# [Directions]
How many lines in the data below contain the string "used"? Answer with the number only.

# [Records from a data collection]
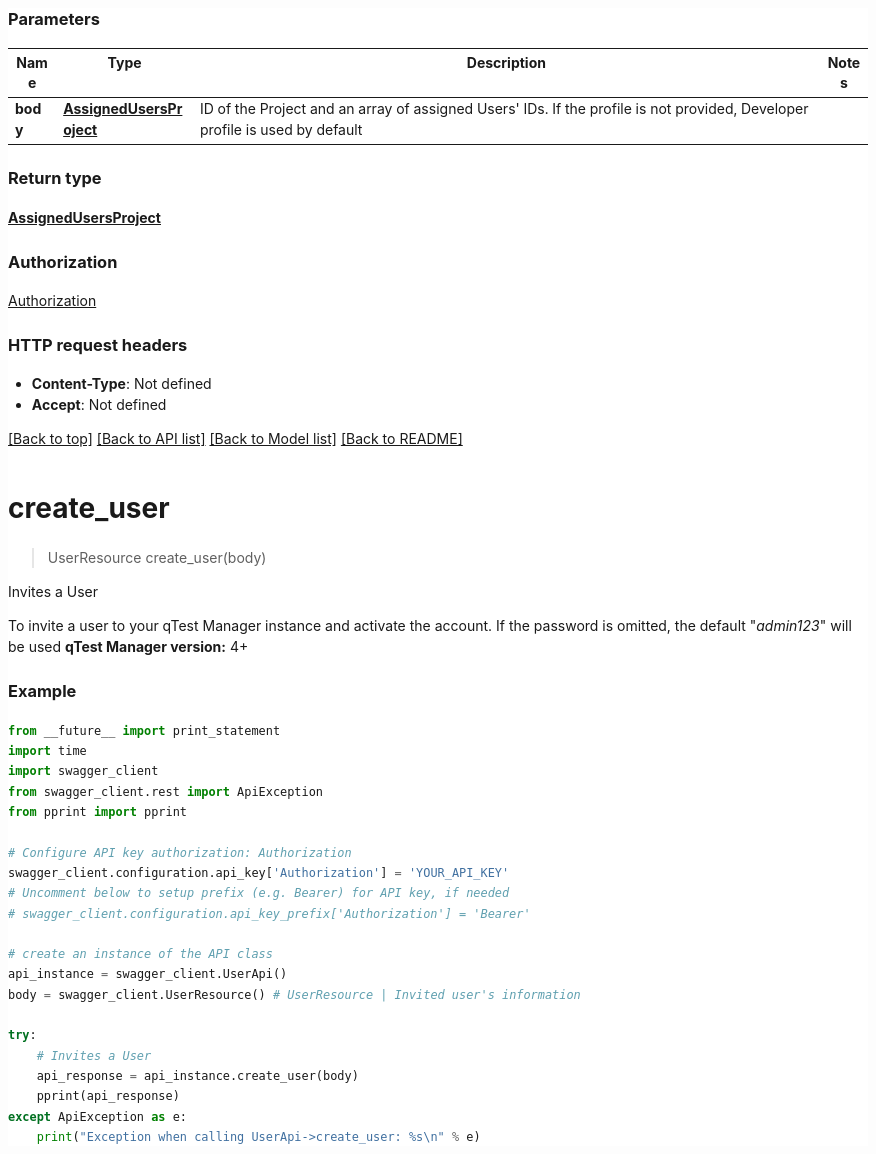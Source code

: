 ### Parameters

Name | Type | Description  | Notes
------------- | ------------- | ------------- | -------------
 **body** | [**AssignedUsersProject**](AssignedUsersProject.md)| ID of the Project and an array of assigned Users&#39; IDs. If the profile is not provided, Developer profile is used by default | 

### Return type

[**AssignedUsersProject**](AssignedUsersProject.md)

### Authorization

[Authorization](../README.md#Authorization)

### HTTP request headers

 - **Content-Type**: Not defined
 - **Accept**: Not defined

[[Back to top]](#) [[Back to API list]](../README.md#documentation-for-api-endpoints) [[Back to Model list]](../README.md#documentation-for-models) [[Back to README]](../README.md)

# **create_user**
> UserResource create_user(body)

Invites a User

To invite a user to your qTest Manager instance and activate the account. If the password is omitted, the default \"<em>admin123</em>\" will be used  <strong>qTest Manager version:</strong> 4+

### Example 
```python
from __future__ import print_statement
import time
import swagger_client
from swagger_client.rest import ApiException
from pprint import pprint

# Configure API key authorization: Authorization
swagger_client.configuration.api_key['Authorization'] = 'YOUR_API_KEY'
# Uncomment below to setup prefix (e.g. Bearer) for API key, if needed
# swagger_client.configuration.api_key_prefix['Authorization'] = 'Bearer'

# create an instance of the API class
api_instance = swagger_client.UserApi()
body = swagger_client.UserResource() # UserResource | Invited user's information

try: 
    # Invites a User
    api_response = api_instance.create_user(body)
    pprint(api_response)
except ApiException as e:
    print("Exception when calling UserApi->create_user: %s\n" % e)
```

# [Answer area]
2